#### Problem description:
Lines from the records below that contain the word "dimensional" are to be copied out.
***** Data for this task *****
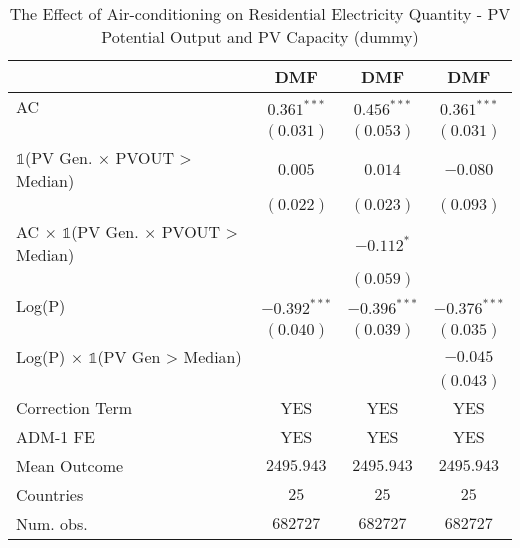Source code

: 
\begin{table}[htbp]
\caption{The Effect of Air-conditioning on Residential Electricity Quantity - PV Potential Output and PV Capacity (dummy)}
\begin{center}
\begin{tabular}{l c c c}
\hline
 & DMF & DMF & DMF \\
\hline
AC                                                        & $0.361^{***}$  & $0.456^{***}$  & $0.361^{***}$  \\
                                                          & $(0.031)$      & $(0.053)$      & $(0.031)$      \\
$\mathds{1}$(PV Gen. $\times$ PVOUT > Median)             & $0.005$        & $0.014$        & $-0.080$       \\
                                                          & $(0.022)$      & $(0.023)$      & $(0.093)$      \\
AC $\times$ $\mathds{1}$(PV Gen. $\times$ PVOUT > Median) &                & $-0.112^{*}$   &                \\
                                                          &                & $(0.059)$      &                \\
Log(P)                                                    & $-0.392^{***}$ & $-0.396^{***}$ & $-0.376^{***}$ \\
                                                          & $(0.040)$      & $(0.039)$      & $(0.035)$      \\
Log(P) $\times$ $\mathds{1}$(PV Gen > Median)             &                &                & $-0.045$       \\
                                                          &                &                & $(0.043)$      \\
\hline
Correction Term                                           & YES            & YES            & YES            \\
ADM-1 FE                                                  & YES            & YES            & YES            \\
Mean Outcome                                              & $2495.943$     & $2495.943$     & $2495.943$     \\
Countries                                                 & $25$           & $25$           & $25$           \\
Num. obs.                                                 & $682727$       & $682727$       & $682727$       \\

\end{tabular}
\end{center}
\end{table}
*****
***** Data for this task *****
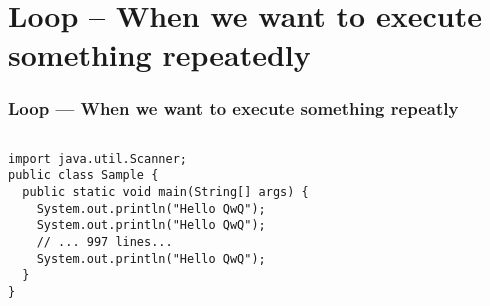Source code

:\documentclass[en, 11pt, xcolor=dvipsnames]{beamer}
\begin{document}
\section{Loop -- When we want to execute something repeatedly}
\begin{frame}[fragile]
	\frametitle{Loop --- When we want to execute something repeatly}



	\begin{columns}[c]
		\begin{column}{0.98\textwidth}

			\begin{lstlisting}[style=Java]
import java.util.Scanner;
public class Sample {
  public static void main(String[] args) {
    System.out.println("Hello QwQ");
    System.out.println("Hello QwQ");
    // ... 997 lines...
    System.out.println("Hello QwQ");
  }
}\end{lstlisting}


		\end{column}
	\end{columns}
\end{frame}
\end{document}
*****
***** Data for this task *****
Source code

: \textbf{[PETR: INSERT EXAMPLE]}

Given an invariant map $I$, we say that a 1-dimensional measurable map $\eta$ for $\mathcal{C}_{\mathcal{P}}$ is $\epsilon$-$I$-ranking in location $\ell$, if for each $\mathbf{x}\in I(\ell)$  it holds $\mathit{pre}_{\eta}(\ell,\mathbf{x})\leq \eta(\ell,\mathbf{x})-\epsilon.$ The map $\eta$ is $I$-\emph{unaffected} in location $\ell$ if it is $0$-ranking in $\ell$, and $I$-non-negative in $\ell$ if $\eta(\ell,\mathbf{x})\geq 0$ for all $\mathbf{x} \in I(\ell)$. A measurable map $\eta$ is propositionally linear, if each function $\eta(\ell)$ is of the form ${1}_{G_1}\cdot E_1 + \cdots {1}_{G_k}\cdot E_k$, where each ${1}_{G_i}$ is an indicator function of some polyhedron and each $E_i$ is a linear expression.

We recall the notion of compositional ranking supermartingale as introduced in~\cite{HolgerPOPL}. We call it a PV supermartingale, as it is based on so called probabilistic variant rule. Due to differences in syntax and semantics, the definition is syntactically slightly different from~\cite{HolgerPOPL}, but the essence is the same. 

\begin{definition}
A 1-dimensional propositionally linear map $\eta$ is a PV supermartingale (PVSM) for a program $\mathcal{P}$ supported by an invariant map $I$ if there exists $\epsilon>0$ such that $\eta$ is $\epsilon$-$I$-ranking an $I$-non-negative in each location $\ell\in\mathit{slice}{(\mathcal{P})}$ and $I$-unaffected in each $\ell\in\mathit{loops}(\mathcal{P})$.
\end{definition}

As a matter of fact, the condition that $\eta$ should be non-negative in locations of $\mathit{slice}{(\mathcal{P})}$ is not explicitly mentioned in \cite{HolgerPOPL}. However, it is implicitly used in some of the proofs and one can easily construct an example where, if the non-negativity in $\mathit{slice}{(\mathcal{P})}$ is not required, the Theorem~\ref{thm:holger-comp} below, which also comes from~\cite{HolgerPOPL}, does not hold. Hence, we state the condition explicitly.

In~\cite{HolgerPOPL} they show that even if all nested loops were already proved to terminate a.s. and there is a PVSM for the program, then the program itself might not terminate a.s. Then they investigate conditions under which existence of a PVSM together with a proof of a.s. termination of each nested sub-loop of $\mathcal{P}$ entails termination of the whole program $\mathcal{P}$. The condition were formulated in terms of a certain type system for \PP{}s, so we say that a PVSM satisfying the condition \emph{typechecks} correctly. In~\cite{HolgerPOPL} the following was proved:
*****
#### Task answer:
Given an invariant map $I$, we say that a 1-dimensional measurable map $\eta$ for $\mathcal{C}_{\mathcal{P}}$ is $\epsilon$-$I$-ranking in location $\ell$, if for each $\mathbf{x}\in I(\ell)$  it holds $\mathit{pre}_{\eta}(\ell,\mathbf{x})\leq \eta(\ell,\mathbf{x})-\epsilon.$ The map $\eta$ is $I$-\emph{unaffected} in location $\ell$ if it is $0$-ranking in $\ell$, and $I$-non-negative in $\ell$ if $\eta(\ell,\mathbf{x})\geq 0$ for all $\mathbf{x} \in I(\ell)$. A measurable map $\eta$ is propositionally linear, if each function $\eta(\ell)$ is of the form ${1}_{G_1}\cdot E_1 + \cdots {1}_{G_k}\cdot E_k$, where each ${1}_{G_i}$ is an indicator function of some polyhedron and each $E_i$ is a linear expression.
A 1-dimensional propositionally linear map $\eta$ is a PV supermartingale (PVSM) for a program $\mathcal{P}$ supported by an invariant map $I$ if there exists $\epsilon>0$ such that $\eta$ is $\epsilon$-$I$-ranking an $I$-non-negative in each location $\ell\in\mathit{slice}{(\mathcal{P})}$ and $I$-unaffected in each $\ell\in\mathit{loops}(\mathcal{P})$.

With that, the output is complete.